===== Records for processing =====

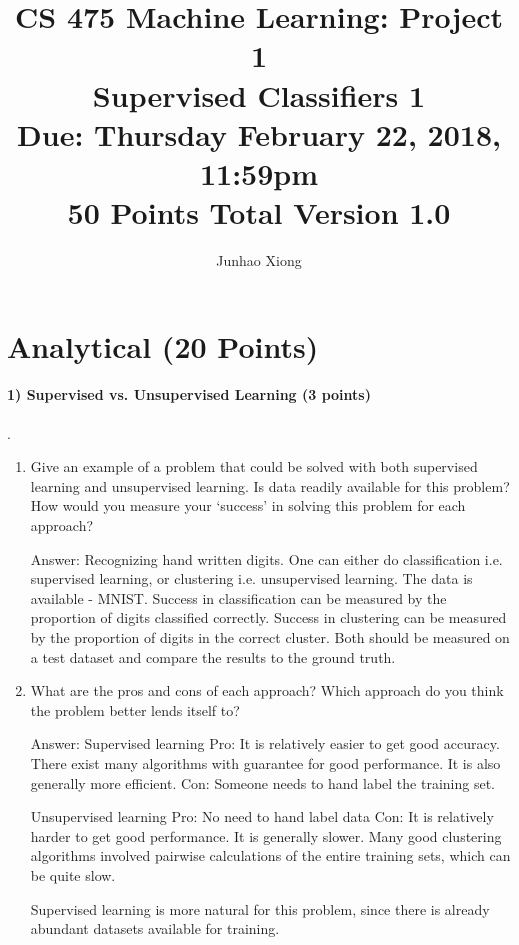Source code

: \documentclass[11pt]{article}
\title{CS 475 Machine Learning: Project 1\\Supervised Classifiers 1\\
	\Large{Due: Thursday February 22, 2018, 11:59pm}\\
	50 Points Total \hspace{1cm} Version 1.0}
\author{Junhao Xiong}
\date{}
\begin{document}
	\large
	\maketitle
	\thispagestyle{headings}
	
	\vspace{-.5in}
	
	
		\section{Analytical (20 Points)}
	
	\paragraph{1) Supervised vs. Unsupervised Learning (3 points)}.
	\begin{enumerate}
		\item Give an example of a problem that could be solved with both supervised learning and unsupervised learning. Is data readily available for this problem? How would you measure your `success' in solving this problem for each approach?\newline
		
		Answer: Recognizing hand written digits. One can either do classification i.e. supervised learning, or clustering i.e. unsupervised learning. The data is available - MNIST. Success in classification can be measured by the proportion of digits classified correctly. Success in clustering can be measured by the proportion of digits in the correct cluster. Both should be measured on a test dataset and compare the results to the ground truth.
		
		\item What are the pros and cons of each approach? Which approach do you think the problem better lends itself to?\newline
		
		Answer:\newline
		Supervised learning\newline
		Pro: It is relatively easier to get good accuracy. There exist many algorithms with guarantee for good performance. It is also generally more efficient.\newline
		Con: Someone needs to hand label the training set.\newline                                                                                                           
		
		Unsupervised learning\newline                                                        
		Pro: No need to hand label data\newline
		Con: It is relatively harder to get good performance. It is generally slower. Many good clustering algorithms involved pairwise calculations of the entire training sets, which can be quite slow.\newline
		
		Supervised learning is more natural for this problem, since there is already abundant datasets available for training.
		
	\end{enumerate}
	
\end{document}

=====

Copy every record above exactly, leaving out the pictures.

Source code

: \documentclass[11pt]{article}
\title{CS 475 Machine Learning: Project 1\\Supervised Classifiers 1\\
	\Large{Due: Thursday February 22, 2018, 11:59pm}\\
	50 Points Total \hspace{1cm} Version 1.0}
\author{Junhao Xiong}
\date{}
\begin{document}
	\large
	\maketitle
	\thispagestyle{headings}
	
	\vspace{-.5in}
	
	
		\section{Analytical (20 Points)}
	
	\paragraph{1) Supervised vs. Unsupervised Learning (3 points)}.
	\begin{enumerate}
		\item Give an example of a problem that could be solved with both supervised learning and unsupervised learning. Is data readily available for this problem? How would you measure your `success' in solving this problem for each approach?\newline
		
		Answer: Recognizing hand written digits. One can either do classification i.e. supervised learning, or clustering i.e. unsupervised learning. The data is available - MNIST. Success in classification can be measured by the proportion of digits classified correctly. Success in clustering can be measured by the proportion of digits in the correct cluster. Both should be measured on a test dataset and compare the results to the ground truth.
		
		\item What are the pros and cons of each approach? Which approach do you think the problem better lends itself to?\newline
		
		Answer:\newline
		Supervised learning\newline
		Pro: It is relatively easier to get good accuracy. There exist many algorithms with guarantee for good performance. It is also generally more efficient.\newline
		Con: Someone needs to hand label the training set.\newline                                                                                                           
		
		Unsupervised learning\newline                                                        
		Pro: No need to hand label data\newline
		Con: It is relatively harder to get good performance. It is generally slower. Many good clustering algorithms involved pairwise calculations of the entire training sets, which can be quite slow.\newline
		
		Supervised learning is more natural for this problem, since there is already abundant datasets available for training.
		
	\end{enumerate}
	
\end{document}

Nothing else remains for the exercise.